The sky was ink-dark by the time they left the flickering candlelight in the anchorite, where they’d huddled together in the confines of those narrow stone walls, sharing secrets, whispering lies. All of Ari’s were to assure June that there was a way back. There must be a way back.

Her lies and Percy’s words clung to her, slick-black and biting-cold, like the night. The book. Taken from a man in search of immortality. Have you heard of Cain? Yes, and though he’d never defeated death, he’d dealt it all too well.

Tilly rushed towards her as she approached, her crystalised breath lit up by the eerie red glow from Heart Pond, a smile etched on her face.

‘Look what I made!’ It was a little horse, crudely shaped from clay. Its body looked like a sphere, but its eyes were twinkling. ‘The others didn’t work so well, but I didn’t give up!’

‘That’s amazing!’ Ari gushed. ‘It’s a horse!’

‘I know! I actually made something, and it wasn’t an earthquake!’

There was a hole in the earth where she’d played.

‘Um. Do we need to fill that in?’ Ari whispered to Hesperus.

‘It’s within the confines of Lady Una’s magic, my lady,’ he replied, pointing to the blood-red lake, glowing brighter even as she stared into its depths, not a trace of its daytime crystal-blue to be seen. ‘That’s why we only used the earth that neighboured the sand.
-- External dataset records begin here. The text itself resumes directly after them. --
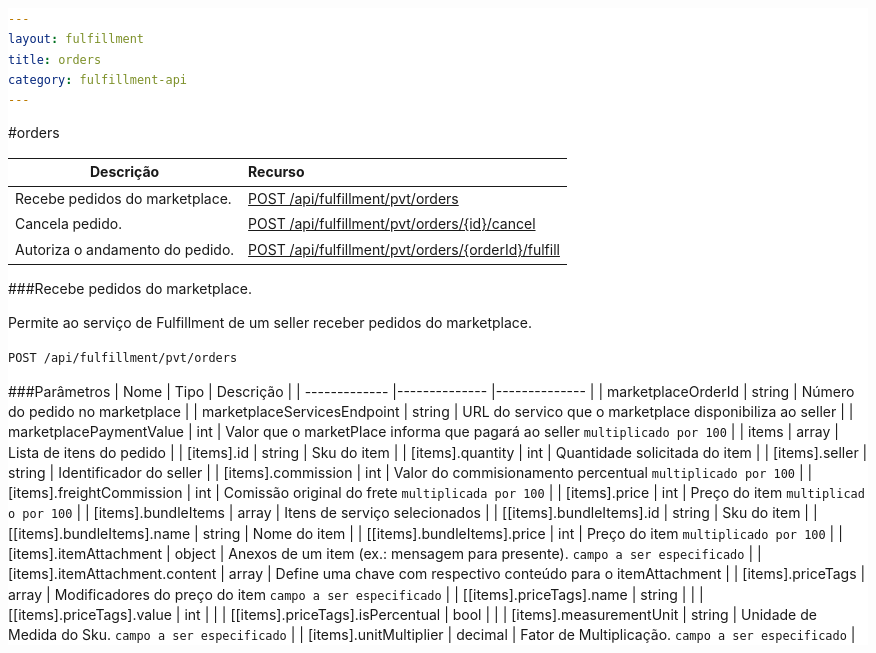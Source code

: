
 ```yaml
---
layout: fulfillment
title: orders
category: fulfillment-api
---
```


#orders


| Descrição     | Recurso     |
| ------------- |:------------|
| Recebe pedidos do marketplace.| [POST /api/fulfillment/pvt/orders](#recebe-pedidos-do-marketplace.) |
| Cancela pedido.| [POST /api/fulfillment/pvt/orders/{id}/cancel](#cancela-pedido.) |
| Autoriza o andamento do pedido.| [POST /api/fulfillment/pvt/orders/{orderId}/fulfill](#autoriza-o-andamento-do-pedido.) |

###Recebe pedidos do marketplace.

Permite ao serviço de Fulfillment de um seller receber pedidos do marketplace.

```
POST /api/fulfillment/pvt/orders
```

###Parâmetros
| Nome           | Tipo           | Descrição     |
| -------------  |--------------  |-------------- |
| marketplaceOrderId    | string     | Número do pedido no marketplace |
| marketplaceServicesEndpoint    | string     | URL do servico que o marketplace disponibiliza ao seller |
| marketplacePaymentValue    | int     | Valor que o marketPlace informa que pagará ao seller `multiplicado por 100` |
| items    | array     | Lista de itens do pedido |
| [items].id    | string     | Sku do item |
| [items].quantity    | int     | Quantidade solicitada do item |
| [items].seller    | string     | Identificador do seller |
| [items].commission    | int     | Valor do commisionamento percentual `multiplicado por 100` |
| [items].freightCommission    | int     | Comissão original do frete `multiplicada por 100` |
| [items].price    | int     | Preço do item `multiplicado por 100` |
| [items].bundleItems    | array     | Itens de serviço selecionados |
| [[items].bundleItems].id    | string     | Sku do item |
| [[items].bundleItems].name    | string     | Nome do item |
| [[items].bundleItems].price    | int     | Preço do item `multiplicado por 100` |
| [items].itemAttachment    | object     | Anexos de um item (ex.: mensagem para presente). `campo a ser especificado` |
| [items].itemAttachment.content    | array     | Define uma chave com respectivo conteúdo para o itemAttachment |
| [items].priceTags    | array     | Modificadores do preço do item `campo a ser especificado` |
| [[items].priceTags].name    | string     |  |
| [[items].priceTags].value    | int     |  |
| [[items].priceTags].isPercentual    | bool     |  |
| [items].measurementUnit    | string     | Unidade de Medida do Sku. `campo a ser especificado` |
| [items].unitMultiplier    | decimal     | Fator de Multiplicação. `campo a ser especificado` |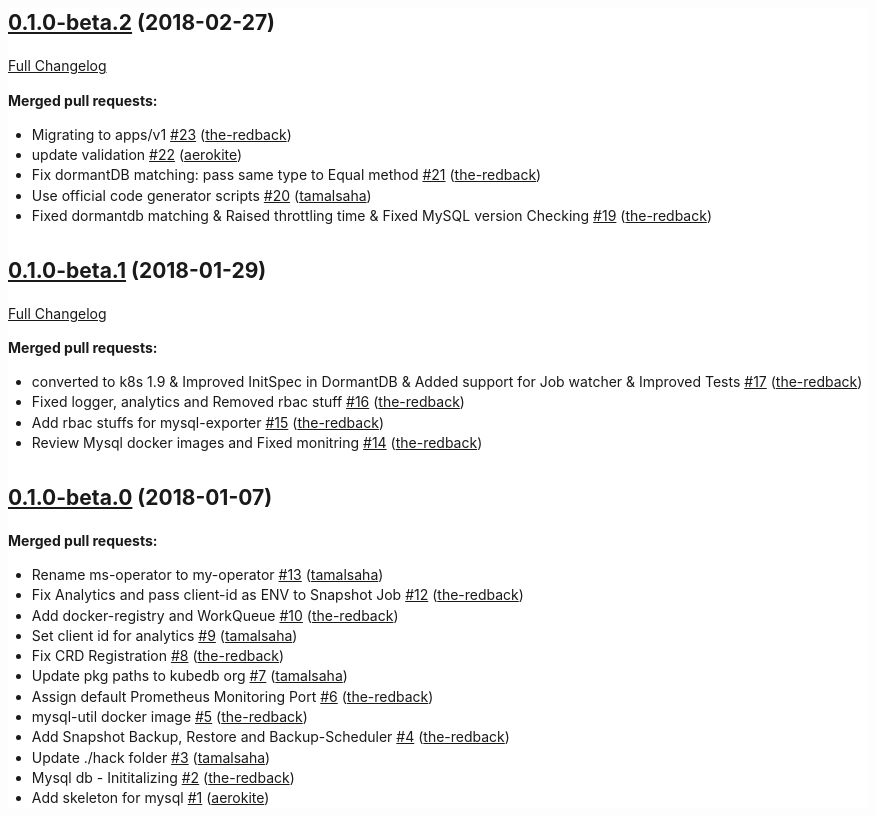 ## [0.1.0-beta.2](https://github.com/kubedb/mysql/tree/0.1.0-beta.2) (2018-02-27)
[Full Changelog](https://github.com/kubedb/mysql/compare/0.1.0-beta.1...0.1.0-beta.2)

**Merged pull requests:**

- Migrating to apps/v1 [\#23](https://github.com/kubedb/mysql/pull/23) ([the-redback](https://github.com/the-redback))
- update validation [\#22](https://github.com/kubedb/mysql/pull/22) ([aerokite](https://github.com/aerokite))
-  Fix dormantDB matching: pass same type to Equal method [\#21](https://github.com/kubedb/mysql/pull/21) ([the-redback](https://github.com/the-redback))
- Use official code generator scripts [\#20](https://github.com/kubedb/mysql/pull/20) ([tamalsaha](https://github.com/tamalsaha))
-  Fixed dormantdb matching & Raised throttling time & Fixed MySQL version Checking [\#19](https://github.com/kubedb/mysql/pull/19) ([the-redback](https://github.com/the-redback))

## [0.1.0-beta.1](https://github.com/kubedb/mysql/tree/0.1.0-beta.1) (2018-01-29)
[Full Changelog](https://github.com/kubedb/mysql/compare/0.1.0-beta.0...0.1.0-beta.1)

**Merged pull requests:**

- converted to k8s 1.9 & Improved InitSpec in DormantDB & Added support for Job watcher & Improved Tests [\#17](https://github.com/kubedb/mysql/pull/17) ([the-redback](https://github.com/the-redback))
- Fixed logger, analytics and Removed rbac stuff [\#16](https://github.com/kubedb/mysql/pull/16) ([the-redback](https://github.com/the-redback))
- Add rbac stuffs for mysql-exporter [\#15](https://github.com/kubedb/mysql/pull/15) ([the-redback](https://github.com/the-redback))
-  Review Mysql docker images and Fixed monitring [\#14](https://github.com/kubedb/mysql/pull/14) ([the-redback](https://github.com/the-redback))

## [0.1.0-beta.0](https://github.com/kubedb/mysql/tree/0.1.0-beta.0) (2018-01-07)
**Merged pull requests:**

- Rename ms-operator to my-operator [\#13](https://github.com/kubedb/mysql/pull/13) ([tamalsaha](https://github.com/tamalsaha))
- Fix Analytics and pass client-id as ENV to Snapshot Job [\#12](https://github.com/kubedb/mysql/pull/12) ([the-redback](https://github.com/the-redback))
- Add docker-registry and WorkQueue  [\#10](https://github.com/kubedb/mysql/pull/10) ([the-redback](https://github.com/the-redback))
- Set client id for analytics [\#9](https://github.com/kubedb/mysql/pull/9) ([tamalsaha](https://github.com/tamalsaha))
- Fix CRD Registration [\#8](https://github.com/kubedb/mysql/pull/8) ([the-redback](https://github.com/the-redback))
- Update pkg paths to kubedb org [\#7](https://github.com/kubedb/mysql/pull/7) ([tamalsaha](https://github.com/tamalsaha))
- Assign default Prometheus Monitoring Port [\#6](https://github.com/kubedb/mysql/pull/6) ([the-redback](https://github.com/the-redback))
- mysql-util docker image [\#5](https://github.com/kubedb/mysql/pull/5) ([the-redback](https://github.com/the-redback))
- Add Snapshot Backup, Restore and Backup-Scheduler [\#4](https://github.com/kubedb/mysql/pull/4) ([the-redback](https://github.com/the-redback))
- Update ./hack folder [\#3](https://github.com/kubedb/mysql/pull/3) ([tamalsaha](https://github.com/tamalsaha))
- Mysql db - Inititalizing  [\#2](https://github.com/kubedb/mysql/pull/2) ([the-redback](https://github.com/the-redback))
- Add skeleton for mysql [\#1](https://github.com/kubedb/mysql/pull/1) ([aerokite](https://github.com/aerokite))
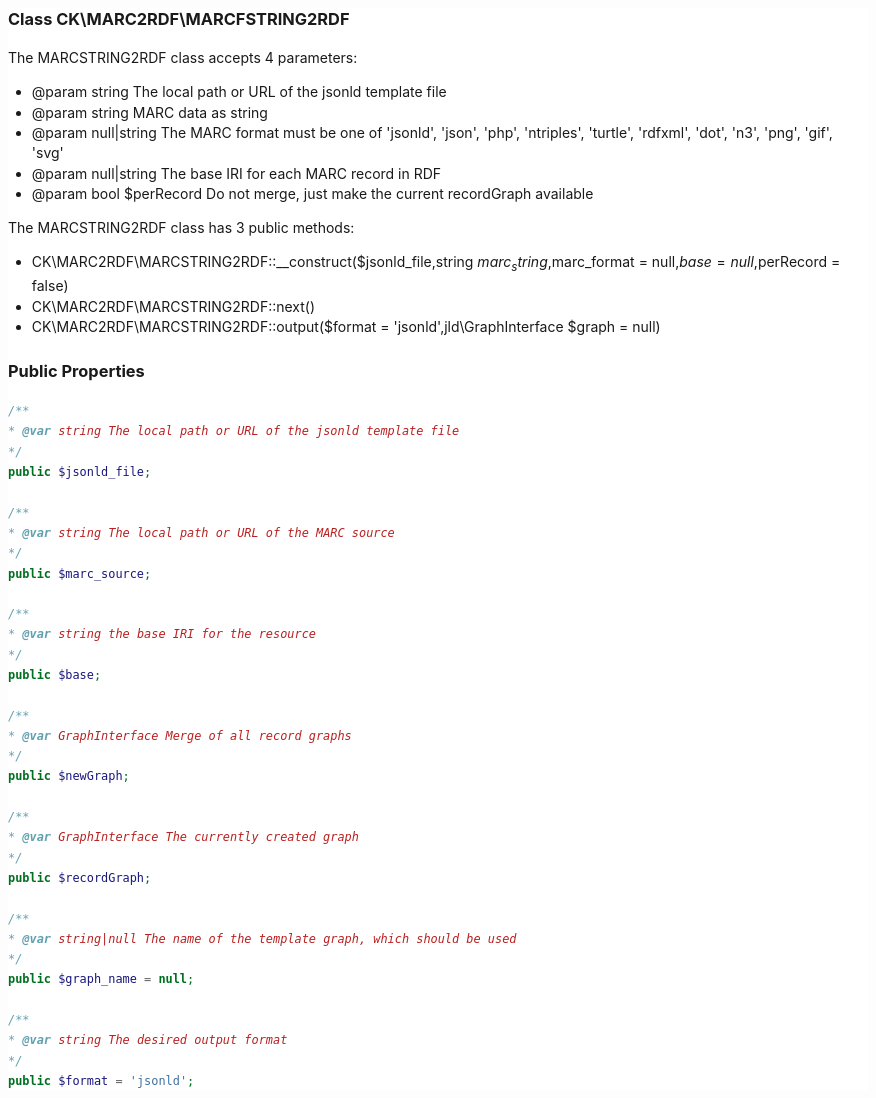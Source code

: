 
### Class CK\MARC2RDF\MARCFSTRING2RDF

The MARCSTRING2RDF class accepts 4 parameters:

* @param string The local path or URL of the jsonld template file
* @param string MARC data as string
* @param null|string The MARC format must be one of 'jsonld', 'json', 'php', 'ntriples', 'turtle', 'rdfxml', 'dot', 'n3', 'png', 'gif', 'svg'
* @param null|string The base IRI for each MARC record in RDF
* @param bool $perRecord Do not merge, just make the current recordGraph available

The MARCSTRING2RDF class has 3 public methods:

* CK\\MARC2RDF\\MARCSTRING2RDF::\__construct($jsonld_file,string $marc_string,$marc_format = null,$base = null,$perRecord = false)
* CK\\MARC2RDF\\MARCSTRING2RDF::next()
* CK\\MARC2RDF\\MARCSTRING2RDF::output($format = 'jsonld',jld\GraphInterface $graph = null)

### Public Properties

```php
/**
* @var string The local path or URL of the jsonld template file 
*/
public $jsonld_file;

/**
* @var string The local path or URL of the MARC source
*/
public $marc_source;

/**
* @var string the base IRI for the resource
*/
public $base;

/**
* @var GraphInterface Merge of all record graphs 
*/
public $newGraph;

/**
* @var GraphInterface The currently created graph
*/
public $recordGraph;

/**
* @var string|null The name of the template graph, which should be used
*/
public $graph_name = null;

/**
* @var string The desired output format
*/
public $format = 'jsonld';
```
Everything will return to as it was by the morning.’

Ari nodded, trying to look as if self-healing earth was part of her everyday knowledge. ‘I thank you for staying here with Tilly. I hear that you have been very busy of late, and we have taken up a whole day of your time.’ Sir Edwin and Master Keating, on the other hand, were nowhere to be seen.

‘Not at all, my lady. I had promised Finn a full day of fun after… some recent events. Tilly’s company has been more than welcome. I must say, she is going to be a force to be reckoned with. She has both overwhelming power, much like yourself, and exceptional control. I can see why you have decided to sponsor her education.’

‘Out of my household’s budget,’ Claribel said gently. ‘She shall stay at the Academy until she graduates, or until she decides to leave, no matter what her ranking may be.’

Hesperus nodded and crouched down at Tilly’s side. ‘The Academy is a great place to study. You’ll be very happy there. If I don’t see you again before you become a great mage, here’s a good luck charm.’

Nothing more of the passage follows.